Kelly Services, Inc. (formerly Russell Kelly Office Service and Kelly Girl Service, Inc.) is an American multinational office staffing company. The company places employees at all levels in various sectors including financial services, information technology, and law. Also, its professional services include human resource and management consulting, outsourcing, recruitment, career transition, and vendor management. Kelly Services was founded by William Russell Kelly in 1946 and is headquartered in Troy, Michigan.

== History ==
Founded in 1946 by William Russell Kelly, the company was originally named Russell Kelly Office Service. Services were provided in-house at the Kelly office. However, as customer offices grew and needed more resources, they began to ask for the Kelly employees to perform the work at their own offices. Temporary workers from Russell Kelly Office Service, often women, soon became known as ‘Kelly Girls’. Adelaide Hess Moran, the first Kelly temporary employee to work at a customer’s office, was promptly dubbed the first ‘Kelly Girl’.

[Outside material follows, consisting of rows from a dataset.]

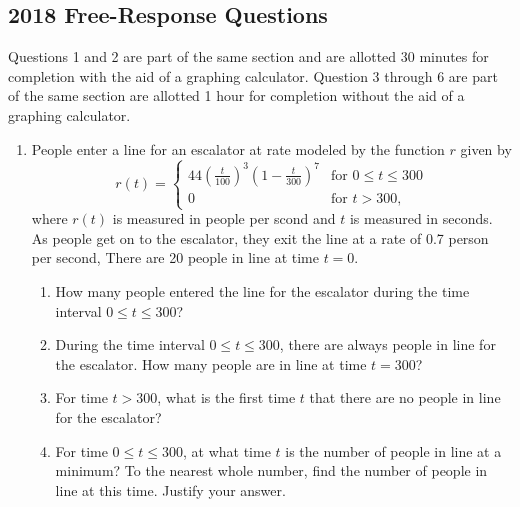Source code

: \subsection{2018 Free-Response Questions}
Questions 1 and 2 are part of the same section and are allotted 30 minutes for completion with the aid of a graphing calculator.
Question 3 through 6 are part of the same section are allotted 1 hour for completion without the aid of a graphing calculator.

\begin{enumerate}
	\item People enter a line for an escalator at  rate modeled by the function $r$ given by
	\begin{equation*}
		r(t) = \begin{cases}
			44\left(\frac{t}{100}\right)^3\left(1-\frac{t}{300}\right)^7 & \text{for } 0 \leq t \leq 300 \\
			0 & \text{for } t > 300,
		\end{cases}
	\end{equation*}
	where $r(t)$ is measured in people per scond and $t$ is measured in seconds.
	As people get on to the escalator, they exit the line at a rate of 0.7 person per second,
	There are 20 people in line at time $t=0$.
	\begin{enumerate}
		\item How many people entered the line for the escalator during the time interval $0 \leq t \leq 300$?
		\item During the time interval $0 \leq t \leq 300$, there are always people in line for the escalator.
			How many people are in line at time $t=300$?
		\item For time $t > 300$, what is the first time $t$ that there are no people in line for the escalator?
		\item For time $0 \leq t \leq 300$, at what time $t$ is the number of people in line at a minimum?
			To the nearest whole number, find the number of people in line at this time.
			Justify your answer.
	\end{enumerate}


\end{enumerate}
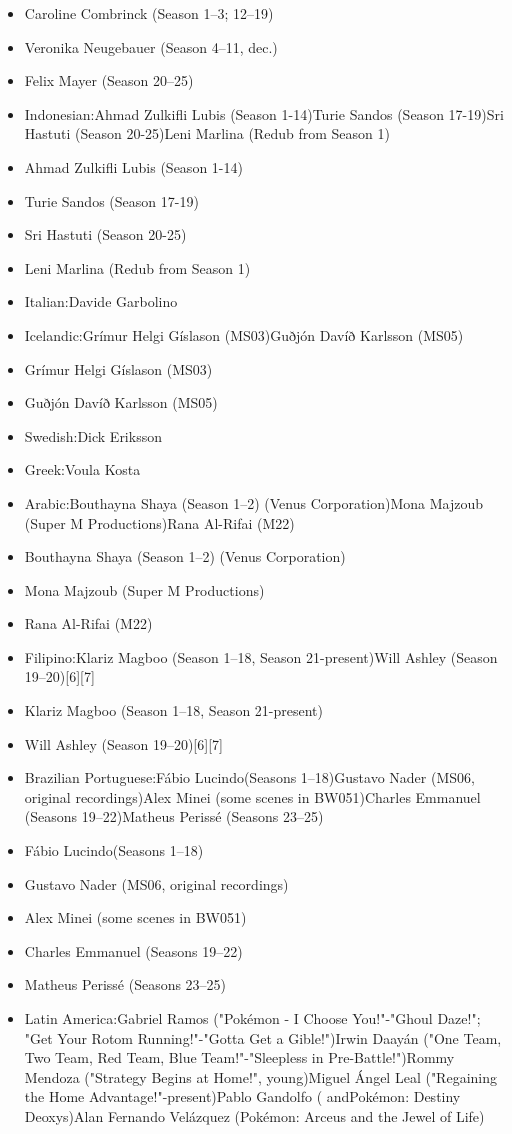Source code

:\documentclass[a4paper,12pt]{article}
\begin{document}
\begin{itemize}
\item Caroline Combrinck (Season 1–3; 12–19)
\item Veronika Neugebauer (Season 4–11, dec.)
\item Felix Mayer (Season 20–25)
\item Indonesian:Ahmad Zulkifli Lubis (Season 1-14)Turie Sandos (Season 17-19)Sri Hastuti (Season 20-25)Leni Marlina (Redub from Season 1)
\item Ahmad Zulkifli Lubis (Season 1-14)
\item Turie Sandos (Season 17-19)
\item Sri Hastuti (Season 20-25)
\item Leni Marlina (Redub from Season 1)
\item Italian:Davide Garbolino
\item Icelandic:Grímur Helgi Gíslason (MS03)Guðjón Davíð Karlsson (MS05)
\item Grímur Helgi Gíslason (MS03)
\item Guðjón Davíð Karlsson (MS05)
\item Swedish:Dick Eriksson
\item Greek:Voula Kosta
\item Arabic:Bouthayna Shaya (Season 1–2) (Venus Corporation)Mona Majzoub (Super M Productions)Rana Al-Rifai (M22)
\item Bouthayna Shaya (Season 1–2) (Venus Corporation)
\item Mona Majzoub (Super M Productions)
\item Rana Al-Rifai (M22)
\item Filipino:Klariz Magboo (Season 1–18, Season 21-present)Will Ashley (Season 19–20)[6][7]
\item Klariz Magboo (Season 1–18, Season 21-present)
\item Will Ashley (Season 19–20)[6][7]
\item Brazilian Portuguese:Fábio Lucindo(Seasons 1–18)Gustavo Nader (MS06, original recordings)Alex Minei (some scenes in BW051)Charles Emmanuel (Seasons 19–22)Matheus Perissé (Seasons 23–25)
\item Fábio Lucindo(Seasons 1–18)
\item Gustavo Nader (MS06, original recordings)
\item Alex Minei (some scenes in BW051)
\item Charles Emmanuel (Seasons 19–22)
\item Matheus Perissé (Seasons 23–25)
\item Latin America:Gabriel Ramos ("Pokémon - I Choose You!"-"Ghoul Daze!"; "Get Your Rotom Running!"-"Gotta Get a Gible!")Irwin Daayán ("One Team, Two Team, Red Team, Blue Team!"-"Sleepless in Pre-Battle!")Rommy Mendoza ("Strategy Begins at Home!", young)Miguel Ángel Leal ("Regaining the Home Advantage!"-present)Pablo Gandolfo ( andPokémon: Destiny Deoxys)Alan Fernando Velázquez (Pokémon: Arceus and the Jewel of Life)

\end{itemize}
\end{document}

The company name was changed to Kelly Girl Service, Inc. in 1957. Eventually "Kelly girl" became a widely used term for a temporary worker, regardless of company affiliation or gender. By 1966, the company had expanded to include industrial and technical services divisions and was renamed Kelly Services, Inc.

In 2008, Lynn Noyes was awarded $6.5 million in damages from Kelly Services for failing to promote her because she was not part of the Fellowship of Friends cult.

In 2015, the company reported 8,100 employees, $5.5 billion in revenue, making it one of the world's largest staffing firms. In 2018, the company reported $5.5 billion in revenue.

As of 2019, the CEO is Peter Quigley.

In May 2024, Kelly Services acquired Motion Recruitment Partners for $425 million in cash.